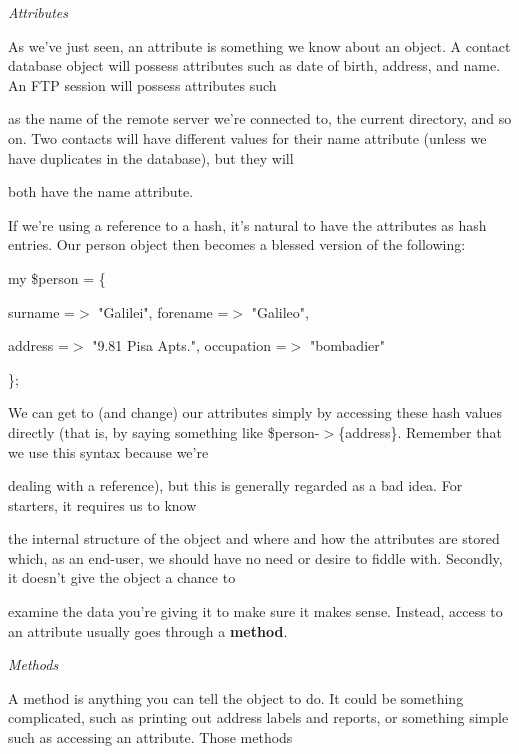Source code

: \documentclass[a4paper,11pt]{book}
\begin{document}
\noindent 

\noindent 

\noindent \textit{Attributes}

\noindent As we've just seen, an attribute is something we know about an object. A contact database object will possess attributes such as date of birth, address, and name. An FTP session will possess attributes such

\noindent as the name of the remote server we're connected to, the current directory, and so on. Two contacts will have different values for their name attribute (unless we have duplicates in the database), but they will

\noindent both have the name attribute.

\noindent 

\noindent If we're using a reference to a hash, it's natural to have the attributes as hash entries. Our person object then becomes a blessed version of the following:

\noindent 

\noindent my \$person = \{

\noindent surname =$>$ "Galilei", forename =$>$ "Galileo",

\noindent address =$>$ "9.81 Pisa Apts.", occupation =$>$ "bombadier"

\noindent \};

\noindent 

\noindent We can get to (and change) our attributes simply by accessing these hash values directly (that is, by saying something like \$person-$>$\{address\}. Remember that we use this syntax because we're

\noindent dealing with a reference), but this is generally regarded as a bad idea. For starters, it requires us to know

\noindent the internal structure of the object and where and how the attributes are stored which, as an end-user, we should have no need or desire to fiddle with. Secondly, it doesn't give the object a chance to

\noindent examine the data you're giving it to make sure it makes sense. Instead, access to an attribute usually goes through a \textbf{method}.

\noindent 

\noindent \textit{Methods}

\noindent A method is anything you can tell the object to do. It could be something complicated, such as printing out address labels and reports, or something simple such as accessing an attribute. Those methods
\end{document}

☆ ☆ ☆ ☆

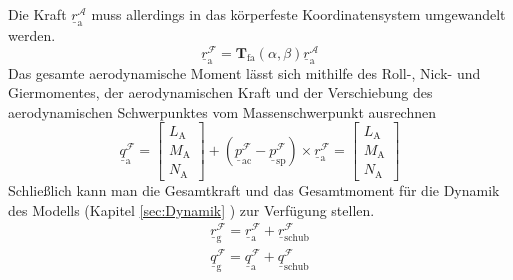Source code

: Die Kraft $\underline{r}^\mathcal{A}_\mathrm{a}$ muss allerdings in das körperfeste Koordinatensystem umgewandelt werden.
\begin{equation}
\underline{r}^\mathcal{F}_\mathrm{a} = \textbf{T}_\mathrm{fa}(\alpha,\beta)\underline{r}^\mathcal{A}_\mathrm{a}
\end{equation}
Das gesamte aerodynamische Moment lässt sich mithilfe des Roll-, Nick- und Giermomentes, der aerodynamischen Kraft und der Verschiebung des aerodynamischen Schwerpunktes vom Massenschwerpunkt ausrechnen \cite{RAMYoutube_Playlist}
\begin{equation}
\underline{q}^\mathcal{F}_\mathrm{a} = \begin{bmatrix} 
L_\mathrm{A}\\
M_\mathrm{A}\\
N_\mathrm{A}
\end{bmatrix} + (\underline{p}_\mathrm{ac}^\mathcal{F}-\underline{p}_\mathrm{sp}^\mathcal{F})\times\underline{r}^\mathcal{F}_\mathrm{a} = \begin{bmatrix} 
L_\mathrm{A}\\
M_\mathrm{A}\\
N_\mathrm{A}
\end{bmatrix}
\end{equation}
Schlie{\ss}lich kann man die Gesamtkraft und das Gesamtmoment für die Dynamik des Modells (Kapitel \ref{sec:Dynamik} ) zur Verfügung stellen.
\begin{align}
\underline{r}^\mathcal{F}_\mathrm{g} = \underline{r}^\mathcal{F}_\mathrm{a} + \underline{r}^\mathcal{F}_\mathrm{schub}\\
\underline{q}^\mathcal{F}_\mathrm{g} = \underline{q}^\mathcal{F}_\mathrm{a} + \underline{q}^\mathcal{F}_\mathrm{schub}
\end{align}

☆ ☆ ☆ ☆

• TRY IT
Filter the listing above for the string "person" and copy every matching line.

• RESPONSE BOX
\noindent If we're using a reference to a hash, it's natural to have the attributes as hash entries. Our person object then becomes a blessed version of the following:
\noindent my \$person = \{
\noindent We can get to (and change) our attributes simply by accessing these hash values directly (that is, by saying something like \$person-$>$\{address\}. Remember that we use this syntax because we're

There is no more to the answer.